Para ahli strategi Rabobank menggunakan model sebagian dari rantai pasok minyak global untuk menilai risiko kemacetan produk olahan (bahan bakar jadi seperti bensin, diesel, avtur). Model ini menghitung perubahan pasokan dan permintaan yang dibutuhkan, bukan meramal jumlah stok yang benar-benar terjadi.
Untuk gangguan di Selat Hormuz hingga tiga bulan mulai Maret, Eropa kecil kemungkinan mengalami kekurangan fisik produk minyak. Penyesuaian utama diperkirakan terjadi lewat kenaikan harga.
Implikasi Gangguan Jangka Pendek
Jika Selat tetap tertutup sekitar satu tahun, cadangan penyangga Eropa akan terkuras. Ini membuat penurunan permintaan tidak bisa dihindari, terutama untuk avtur (bahan bakar pesawat), nafta (bahan baku petrokimia/produk ringan dari kilang), dan minyak bakar (fuel oil, bahan bakar berat untuk industri/kapal).
Dampaknya berbeda per sektor. Penerbangan, logistik, dan industri yang bergantung pada kargo udara paling terdampak. Sebagian Asia dan Oseania berisiko lebih tinggi mengalami kelangkaan karena stok rendah, kapasitas kilang terbatas, dan bergantung pada pasokan dari Timur Tengah.
Menurut kami, dengan memanasnya kembali ketegangan di Selat Hormuz, ada risiko jelas pergerakan harga yang didorong sentimen di pasar minyak dalam beberapa pekan ke depan. Penutupan jangka pendek hingga tiga bulan kemungkinan tidak menimbulkan kelangkaan fisik di Eropa, tetapi mendorong harga naik. Dengan Brent (patokan harga minyak Laut Utara untuk pasar global) sudah menembus US$95 per barel, pasar mulai memasukkan risiko ini ke harga.
Strategi Menghadapi Gejolak Pasar
Kami perlu menyiapkan strategi untuk volatilitas (naik-turun harga) yang lebih besar, karena volatilitas tersirat (perkiraan gejolak dari harga opsi) pada opsi minyak, yang diukur oleh indeks OVX, sudah melonjak ke 45. Membeli opsi beli out-of-the-money (opsi beli dengan harga pelaksanaan di atas harga saat ini, biasanya lebih murah tetapi butuh kenaikan besar agar untung) pada kontrak berjangka (futures, kontrak jual-beli untuk pengiriman di masa depan) minyak mentah untuk kuartal berikutnya memberi cara meraih potensi untung dari lonjakan harga dengan risiko yang dibatasi premi. Strategi ini sesuai dengan analisis bahwa gangguan singkat terutama memukul harga, bukan pasokan fisik.

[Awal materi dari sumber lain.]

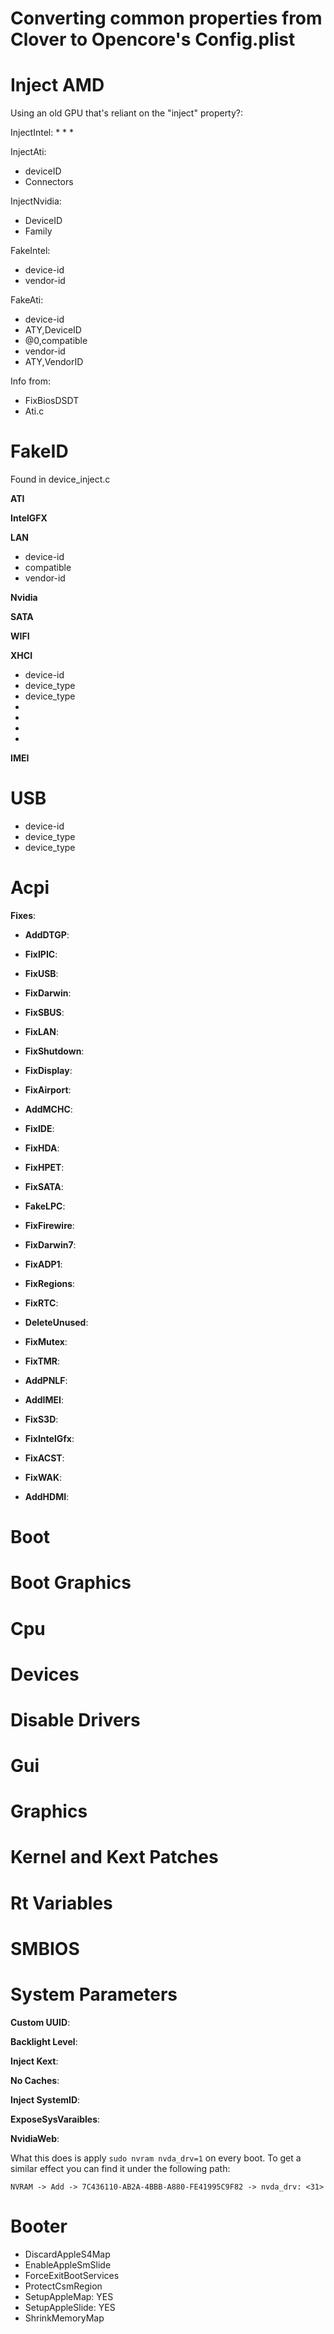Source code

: # Converting common properties from Clover to Opencore's Config.plist


# Inject AMD

Using an old GPU that's reliant on the "inject" property?:


InjectIntel:
* 
* 
* 

InjectAti:
* deviceID
* Connectors


InjectNvidia:
* DeviceID
* Family


FakeIntel:
* device-id
* vendor-id

FakeAti:
* device-id
* ATY,DeviceID
* @0,compatible
* vendor-id
* ATY,VendorID


Info from: 
* FixBiosDSDT
* Ati.c

# FakeID

Found in device_inject.c

**ATI**

**IntelGFX**

**LAN**

* device-id
* compatible
* vendor-id

**Nvidia**

**SATA**

**WIFI**

**XHCI**

* device-id
* device_type
* device_type
*
*
*
*

**IMEI**

# USB

* device-id
* device_type
* device_type






# Acpi

**Fixes**:

* **AddDTGP**:

* **FixIPIC**:

* **FixUSB**:

* **FixDarwin**:

* **FixSBUS**:

* **FixLAN**:

* **FixShutdown**:

* **FixDisplay**:

* **FixAirport**:

* **AddMCHC**:

* **FixIDE**:

* **FixHDA**:

* **FixHPET**:

* **FixSATA**:

* **FakeLPC**:

* **FixFirewire**:

* **FixDarwin7**:

* **FixADP1**:

* **FixRegions**:

* **FixRTC**:

* **DeleteUnused**:

* **FixMutex**:

* **FixTMR**:

* **AddPNLF**:

* **AddIMEI**:

* **FixS3D**:

* **FixIntelGfx**:

* **FixACST**:

* **FixWAK**:

* **AddHDMI**:

# Boot

# Boot Graphics

# Cpu

# Devices

# Disable Drivers

# Gui

# Graphics

# Kernel and Kext Patches

# Rt Variables

# SMBIOS






# System Parameters

**Custom UUID**: 

**Backlight Level**:

**Inject Kext**:

**No Caches**:

**Inject SystemID**:

**ExposeSysVaraibles**:

**NvidiaWeb**: 

What this does is apply ```sudo nvram nvda_drv=1``` on every boot. To get a similar effect you can find it under the following path:

```NVRAM -> Add -> 7C436110-AB2A-4BBB-A880-FE41995C9F82 -> nvda_drv: <31>```

# Booter

* DiscardAppleS4Map
* EnableAppleSmSlide
* ForceExitBootServices
* ProtectCsmRegion
* SetupAppleMap: YES
* SetupAppleSlide: YES
* ShrinkMemoryMap
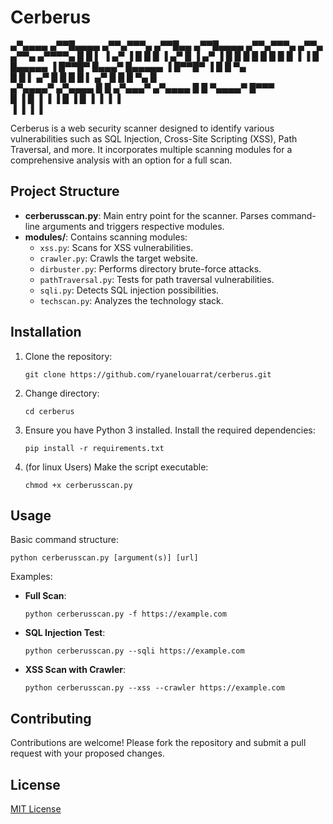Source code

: # Cerberus
 ▄▀▄▄▄▄   ▄▀▀█▄▄▄▄  ▄▀▀▄▀▀▀▄  ▄▀▀█▄▄   ▄▀▀█▄▄▄▄  ▄▀▀▄▀▀▀▄  ▄▀▀▄ ▄▀▀▄  ▄▀▀▀▀▄ 
█ █    ▌ ▐  ▄▀   ▐ █   █   █ ▐ ▄▀   █ ▐  ▄▀   ▐ █   █   █ █   █    █ █ █   ▐ 
▐ █        █▄▄▄▄▄  ▐  █▀▀█▀    █▄▄▄▀    █▄▄▄▄▄  ▐  █▀▀█▀  ▐  █    █     ▀▄   
  █        █    ▌   ▄▀    █    █   █    █    ▌   ▄▀    █    █    █   ▀▄   █  
 ▄▀▄▄▄▄▀  ▄▀▄▄▄▄   █     █    ▄▀▄▄▄▀   ▄▀▄▄▄▄   █     █      ▀▄▄▄▄▀   █▀▀▀   
█     ▐   █    ▐   ▐     ▐   █    ▐    █    ▐   ▐     ▐               ▐      
▐         ▐                  ▐         ▐

Cerberus is a web security scanner designed to identify various vulnerabilities such as SQL Injection, Cross-Site Scripting (XSS), Path Traversal, and more. It incorporates multiple scanning modules for a comprehensive analysis with an option for a full scan.

## Project Structure

- **cerberusscan.py**: Main entry point for the scanner. Parses command-line arguments and triggers respective modules.  
- **modules/**: Contains scanning modules:
  - `xss.py`: Scans for XSS vulnerabilities.
  - `crawler.py`: Crawls the target website.
  - `dirbuster.py`: Performs directory brute-force attacks.
  - `pathTraversal.py`: Tests for path traversal vulnerabilities.
  - `sqli.py`: Detects SQL injection possibilities.
  - `techscan.py`: Analyzes the technology stack.

## Installation

1. Clone the repository:
   ```
   git clone https://github.com/ryanelouarrat/cerberus.git
   ```
2. Change directory:
   ```
   cd cerberus
   ```
3. Ensure you have Python 3 installed. Install the required dependencies:
   ```
   pip install -r requirements.txt
   ```
4. (for linux Users) Make the script executable:
   ```
   chmod +x cerberusscan.py
   ```

## Usage

Basic command structure:
```
python cerberusscan.py [argument(s)] [url]
```
Examples:
- **Full Scan**:
  ```
  python cerberusscan.py -f https://example.com
  ```
- **SQL Injection Test**:
  ```
  python cerberusscan.py --sqli https://example.com
  ```
- **XSS Scan with Crawler**:
  ```
  python cerberusscan.py --xss --crawler https://example.com
  ```

## Contributing

Contributions are welcome! Please fork the repository and submit a pull request with your proposed changes.

## License

[MIT License](LICENSE)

Pasar produk olahan, terutama avtur dan nafta, memberi peluang yang lebih spesifik. Perjalanan udara global tahun ini mencetak rekor, dengan permintaan avtur naik hampir 8% sejak 2025, sehingga gangguan pasokan akan memukul pasar yang sudah ketat. Karena itu, kami melihat posisi bullish (bertaruh harga naik) pada kontrak berjangka heating oil atau gasoil (jenis solar/diesel untuk pemanas/industri; sering bergerak searah dengan distilat menengah lain seperti avtur).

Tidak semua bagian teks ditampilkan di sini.